How Big is the Big One for One Drop?

Yesterday saw the start of the 2014 Big One for One Drop, and had been built up as being expected to have the biggest prizepool ever for a single tournament. The press releases from the WSOP media team had been building up the hype, claiming the 1st place prize was expected to be $20,000,000. Reality however didn’t live up to the press releases.

bigone_onedrop_logoThe expected field was meant to be capped at 56, but in the end, only 42 seats were needed as the event failed to match the 2012 Big one for One Drop, let alone outdo it. Several of the players “confirmed” on the WSOP website pulled out of the event rather than put up the $1,000,000. Considering some of these players are considered part of the elite, what happened, and why didn’t they play?

Firstly, what happened to the Macau contingent of business men that tend to appear at the high roller events around the world? I’ve heard anecdotal tales that have them in Las Vegas, so why weren’t they getting into the biggest tournament that’s going to be put on this year? I’ve heard various theories and rumours to why these businessmen decided to decline to play this event, but nothing substantial enough to put my name to. Regardless of the reason for the Macau contingent’s decision not to play, the knock on effect appears to have crippled the campaign to create a bigger Big One for One Drop.

2012 Big One for One Drop Winner Antonio Esfandiari (C) WSOP

2012 Big One for One Drop Winner Antonio Esfandiari (C) WSOP

Out of the 42 players only a few are non professional players, and of those that don’t play poker for a living, most of them are at least competent poker players. Paul Newey regularly plays in the €/$100k High Rollers set up around the world, as does Talal Shakerschi.

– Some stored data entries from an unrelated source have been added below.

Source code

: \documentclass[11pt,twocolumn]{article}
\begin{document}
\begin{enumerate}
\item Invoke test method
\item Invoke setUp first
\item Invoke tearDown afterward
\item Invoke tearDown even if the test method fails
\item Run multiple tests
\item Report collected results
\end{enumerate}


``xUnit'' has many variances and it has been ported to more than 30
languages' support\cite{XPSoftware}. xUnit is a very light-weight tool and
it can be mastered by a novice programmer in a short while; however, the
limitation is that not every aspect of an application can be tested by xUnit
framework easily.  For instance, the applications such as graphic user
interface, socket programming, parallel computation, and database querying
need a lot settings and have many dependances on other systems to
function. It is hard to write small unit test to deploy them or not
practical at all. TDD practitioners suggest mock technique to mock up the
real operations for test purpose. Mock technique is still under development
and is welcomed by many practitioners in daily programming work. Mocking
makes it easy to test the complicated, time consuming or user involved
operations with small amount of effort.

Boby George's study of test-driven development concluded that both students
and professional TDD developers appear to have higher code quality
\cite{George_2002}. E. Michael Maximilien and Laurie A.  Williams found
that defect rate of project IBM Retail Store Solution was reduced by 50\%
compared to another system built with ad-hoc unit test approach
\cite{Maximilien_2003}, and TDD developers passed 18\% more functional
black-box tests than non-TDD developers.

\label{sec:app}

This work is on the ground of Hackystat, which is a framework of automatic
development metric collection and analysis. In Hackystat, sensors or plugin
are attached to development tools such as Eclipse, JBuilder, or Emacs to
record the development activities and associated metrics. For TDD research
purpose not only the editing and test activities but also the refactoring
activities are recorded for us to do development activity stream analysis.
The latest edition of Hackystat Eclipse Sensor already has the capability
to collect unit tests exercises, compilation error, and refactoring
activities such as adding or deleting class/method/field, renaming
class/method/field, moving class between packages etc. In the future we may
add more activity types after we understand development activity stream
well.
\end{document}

Guy Laliberté cashed in the last Big One tournament, and while he may not be part of the poker elite, he has the experience and results to be considered a competent player, even in this rarefied air. David Einhorn may have been the first out of the door in this year’s event, but back in 2012  he picked up $4,352,000 for 3rd place in the last Big One. Gabe Kaplan may be a funny man, but he’s also on a bit of a run as he just cashed in a $100k event in 8th place.

So, where is the value for the professional player to put up $1,000,000 of whoever’s money to play against a field full of other professionals, all at the height of their game. No wonder players such as Fabian Quoss and Ole Schemion didn’t volunteer to enter a  vipers pit at feeding time.

I have been following the WSOP.com live updates, KevMath and Remko on twitter, as well as getting involved in the 2+2 thread about the event. While posters are excited to discuss the event, and the hands posted in the updates, the most posted question is “Where can I Watch this?” There is no live stream for this star filled event, and the only way to watch any of the action is to wait until the 29th of July, and catch the first of the US ESPN highlights shows. Not that people outside of the US can do that of course. Day 1 wasn’t even filmed for these shows, so gems like the conversation between Dan “Jungleman” Cates and Doug “WGCRider” Polk have been lost.

We have ended up with a World Series of Poker “spectacular” that is effectively a US only party, and is not that spectacular. Yes, the winner will walk away with over $15 million, but after months of hyping a $20 million first-place prize and the significantly lower turnout than expected, this could well be the last Big One for One Drop held.

Talking about the prizes, just under 20% of the entries will be paid, which is a staggeringly large number compared to other high roller events. The division of the prizepool is also alarmingly top heavy, with 1st place being nearly double the money for 2nd place. I guess ESPN and the WSOP think big prizes attract poker fans, and as they refuse to allow deals to be openly done in the Rio, someone is likely to end up flipping for around $7 million.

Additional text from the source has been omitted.